Testing VVT Exhaust cam retard at high RPM

Today’s test was not a normal test.  First, I was dispatched for a breakfast run to Starbucks, which adds intercooler heat.  Second, the highway was jam packed with some problem, and the run was captured in an alternate location.  All that noted, I feel we can reach some conclusions.

TUTD 2013-06-21 exhaust cam test

This chart shows exhaust cam position for the VVT timing.  The cells in red are our test settings — adding 1 degree of retard at 4800 rpm, and 2 degrees of retard from 5200-6800.  What we hope to see is a change in the slope of the HP and Torque curves as a result.

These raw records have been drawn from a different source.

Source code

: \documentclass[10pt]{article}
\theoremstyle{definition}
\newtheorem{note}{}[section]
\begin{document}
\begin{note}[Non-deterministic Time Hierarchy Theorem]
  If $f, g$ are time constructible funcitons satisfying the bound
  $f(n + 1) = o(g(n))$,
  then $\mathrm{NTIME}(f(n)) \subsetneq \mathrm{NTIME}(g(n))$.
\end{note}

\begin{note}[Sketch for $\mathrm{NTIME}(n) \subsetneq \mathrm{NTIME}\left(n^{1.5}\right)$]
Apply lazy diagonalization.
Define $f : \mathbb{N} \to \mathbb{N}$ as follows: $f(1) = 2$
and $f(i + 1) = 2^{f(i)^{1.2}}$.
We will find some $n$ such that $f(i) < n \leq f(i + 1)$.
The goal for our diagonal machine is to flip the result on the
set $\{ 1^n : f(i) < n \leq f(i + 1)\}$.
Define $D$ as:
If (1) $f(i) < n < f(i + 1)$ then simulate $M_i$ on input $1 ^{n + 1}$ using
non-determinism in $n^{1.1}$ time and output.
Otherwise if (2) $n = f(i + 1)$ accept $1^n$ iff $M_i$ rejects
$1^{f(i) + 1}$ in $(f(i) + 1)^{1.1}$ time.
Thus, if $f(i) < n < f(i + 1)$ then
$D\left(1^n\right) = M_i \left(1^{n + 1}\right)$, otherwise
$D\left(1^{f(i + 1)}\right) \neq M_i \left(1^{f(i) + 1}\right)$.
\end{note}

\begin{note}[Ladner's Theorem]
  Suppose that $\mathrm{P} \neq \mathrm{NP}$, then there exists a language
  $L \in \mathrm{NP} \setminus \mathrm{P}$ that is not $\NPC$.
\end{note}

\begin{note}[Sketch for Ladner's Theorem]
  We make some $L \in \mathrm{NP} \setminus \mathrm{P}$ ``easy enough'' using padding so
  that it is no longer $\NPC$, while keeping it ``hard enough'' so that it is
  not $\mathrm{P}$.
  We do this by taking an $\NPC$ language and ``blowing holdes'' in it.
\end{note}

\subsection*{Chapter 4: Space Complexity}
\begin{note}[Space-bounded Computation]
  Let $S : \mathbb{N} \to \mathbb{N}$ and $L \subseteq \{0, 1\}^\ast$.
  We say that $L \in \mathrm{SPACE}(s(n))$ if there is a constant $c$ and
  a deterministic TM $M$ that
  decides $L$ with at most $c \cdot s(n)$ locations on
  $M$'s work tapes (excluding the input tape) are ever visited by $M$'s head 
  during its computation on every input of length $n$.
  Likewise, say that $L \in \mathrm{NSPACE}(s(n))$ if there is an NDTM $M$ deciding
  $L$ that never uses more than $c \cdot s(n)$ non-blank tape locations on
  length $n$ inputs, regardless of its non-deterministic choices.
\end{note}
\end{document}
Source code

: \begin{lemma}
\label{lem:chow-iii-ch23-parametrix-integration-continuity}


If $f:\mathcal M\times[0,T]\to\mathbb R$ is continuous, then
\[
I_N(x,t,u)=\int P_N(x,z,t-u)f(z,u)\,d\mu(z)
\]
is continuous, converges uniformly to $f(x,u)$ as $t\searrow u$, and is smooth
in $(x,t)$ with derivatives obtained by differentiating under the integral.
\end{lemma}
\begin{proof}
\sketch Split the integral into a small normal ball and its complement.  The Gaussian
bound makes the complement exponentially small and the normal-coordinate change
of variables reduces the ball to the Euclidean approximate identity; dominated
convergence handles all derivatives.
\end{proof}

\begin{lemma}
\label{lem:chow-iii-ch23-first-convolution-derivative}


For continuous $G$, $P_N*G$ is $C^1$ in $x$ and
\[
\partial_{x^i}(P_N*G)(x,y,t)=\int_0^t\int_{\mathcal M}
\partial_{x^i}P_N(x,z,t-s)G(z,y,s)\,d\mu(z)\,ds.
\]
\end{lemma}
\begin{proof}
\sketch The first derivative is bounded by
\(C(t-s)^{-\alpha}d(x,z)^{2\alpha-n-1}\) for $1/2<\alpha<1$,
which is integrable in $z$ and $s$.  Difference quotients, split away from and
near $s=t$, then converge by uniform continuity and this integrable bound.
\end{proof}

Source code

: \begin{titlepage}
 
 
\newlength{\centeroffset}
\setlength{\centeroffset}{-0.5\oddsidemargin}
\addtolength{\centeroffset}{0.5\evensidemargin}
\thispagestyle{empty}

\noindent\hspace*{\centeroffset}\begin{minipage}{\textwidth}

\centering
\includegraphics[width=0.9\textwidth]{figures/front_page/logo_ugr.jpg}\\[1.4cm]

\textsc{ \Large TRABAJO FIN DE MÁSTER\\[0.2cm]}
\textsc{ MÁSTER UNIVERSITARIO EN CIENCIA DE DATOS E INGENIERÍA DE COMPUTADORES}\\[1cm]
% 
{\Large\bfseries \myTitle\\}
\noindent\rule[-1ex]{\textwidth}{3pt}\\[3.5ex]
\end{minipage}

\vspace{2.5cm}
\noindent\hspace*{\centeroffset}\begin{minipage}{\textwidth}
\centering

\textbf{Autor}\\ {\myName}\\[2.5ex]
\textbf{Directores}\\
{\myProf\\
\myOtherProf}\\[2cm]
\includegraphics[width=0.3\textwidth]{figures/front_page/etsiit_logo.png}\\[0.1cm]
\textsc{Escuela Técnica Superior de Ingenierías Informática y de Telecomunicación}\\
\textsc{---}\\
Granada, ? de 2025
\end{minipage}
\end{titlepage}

tutd 2 2013-06-21 add exhaust cam retard

This chart shows today’s hotter run vs previous cooler run.   I am not focused on the absolute values so much as the slopes for today’s study.  Here is a zoom in from 5800-6600:

TUTD 2 2013-06-21 zoom in to study slope

What this appears to show is that the change in the exhaust cam timing didn’t cause a huge improvement or loss in power and torque at 4800-6800.  However, the slow of the blue torque curves appears to suggest that the addition is overall not an improvement, since the current curve decreases over time in this range at a faster rate than the previous.

The TUTD shift point did work correctly for this test, so that change will help with future testing.

TUTD 2 2013-06-21 exhaust cam retard

Next I will restore the exhaust cam VVT timing, and test an adjustment of the intake cam vvt timing.